Plain-text document sources:

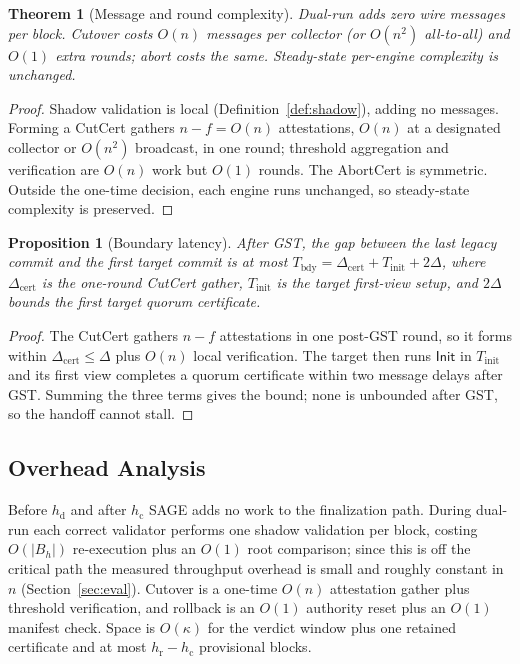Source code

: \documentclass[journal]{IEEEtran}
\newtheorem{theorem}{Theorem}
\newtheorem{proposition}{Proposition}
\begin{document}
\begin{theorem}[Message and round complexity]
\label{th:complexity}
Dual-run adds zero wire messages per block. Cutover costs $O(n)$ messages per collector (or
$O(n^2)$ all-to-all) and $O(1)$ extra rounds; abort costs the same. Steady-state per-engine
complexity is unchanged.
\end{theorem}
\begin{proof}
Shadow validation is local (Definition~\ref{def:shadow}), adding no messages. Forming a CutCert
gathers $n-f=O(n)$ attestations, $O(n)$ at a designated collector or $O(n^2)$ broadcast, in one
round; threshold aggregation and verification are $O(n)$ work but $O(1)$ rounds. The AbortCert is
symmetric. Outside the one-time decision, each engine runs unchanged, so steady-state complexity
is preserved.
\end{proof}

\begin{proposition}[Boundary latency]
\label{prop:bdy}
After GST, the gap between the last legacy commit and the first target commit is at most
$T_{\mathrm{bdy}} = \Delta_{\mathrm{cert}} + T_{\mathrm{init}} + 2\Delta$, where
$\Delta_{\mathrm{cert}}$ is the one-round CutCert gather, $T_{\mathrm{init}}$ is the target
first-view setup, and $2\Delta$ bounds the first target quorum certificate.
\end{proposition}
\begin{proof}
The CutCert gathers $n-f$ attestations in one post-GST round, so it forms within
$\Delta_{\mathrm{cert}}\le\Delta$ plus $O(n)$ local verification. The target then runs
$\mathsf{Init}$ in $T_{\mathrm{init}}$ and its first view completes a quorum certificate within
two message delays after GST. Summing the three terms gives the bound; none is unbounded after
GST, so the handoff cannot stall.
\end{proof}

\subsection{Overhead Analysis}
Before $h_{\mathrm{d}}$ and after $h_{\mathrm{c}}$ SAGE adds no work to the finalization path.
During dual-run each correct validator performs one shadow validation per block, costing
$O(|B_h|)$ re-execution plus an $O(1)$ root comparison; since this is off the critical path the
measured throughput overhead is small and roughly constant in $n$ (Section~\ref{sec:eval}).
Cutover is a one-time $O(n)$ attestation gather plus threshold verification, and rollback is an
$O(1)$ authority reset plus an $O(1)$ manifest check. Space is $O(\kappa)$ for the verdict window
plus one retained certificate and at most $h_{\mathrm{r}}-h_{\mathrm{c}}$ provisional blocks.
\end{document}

* * *

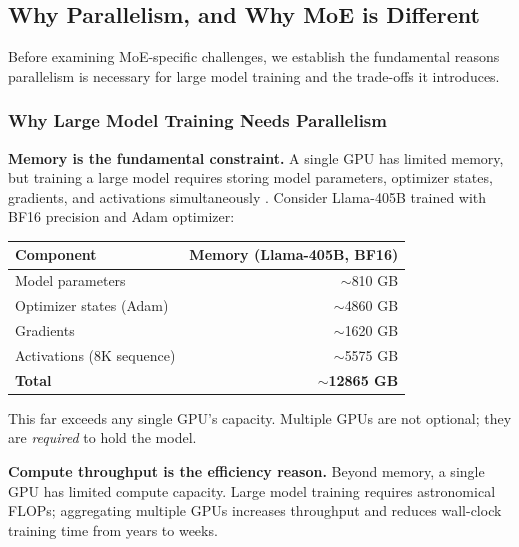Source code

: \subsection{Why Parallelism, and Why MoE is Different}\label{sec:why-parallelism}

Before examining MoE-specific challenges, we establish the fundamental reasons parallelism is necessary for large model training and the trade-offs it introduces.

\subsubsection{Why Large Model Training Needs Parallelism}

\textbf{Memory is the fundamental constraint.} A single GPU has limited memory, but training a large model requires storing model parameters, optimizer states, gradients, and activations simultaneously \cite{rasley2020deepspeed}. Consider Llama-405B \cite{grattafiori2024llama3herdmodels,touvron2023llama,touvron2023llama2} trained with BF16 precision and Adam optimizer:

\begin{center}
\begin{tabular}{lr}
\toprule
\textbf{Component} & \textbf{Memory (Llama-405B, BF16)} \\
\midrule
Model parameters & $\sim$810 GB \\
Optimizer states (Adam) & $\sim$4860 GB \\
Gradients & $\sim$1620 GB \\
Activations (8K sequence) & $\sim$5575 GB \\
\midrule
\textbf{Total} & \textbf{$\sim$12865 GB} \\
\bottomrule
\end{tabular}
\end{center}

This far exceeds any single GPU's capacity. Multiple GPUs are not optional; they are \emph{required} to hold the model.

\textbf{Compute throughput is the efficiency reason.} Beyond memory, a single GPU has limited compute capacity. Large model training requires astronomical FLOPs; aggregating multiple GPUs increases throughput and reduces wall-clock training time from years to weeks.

### YOUR INSTRUCTIONS
List the lines of the records where "each" occurs.

### SOLUTION BELOW
symmetric. Outside the one-time decision, each engine runs unchanged, so steady-state complexity
During dual-run each correct validator performs one shadow validation per block, costing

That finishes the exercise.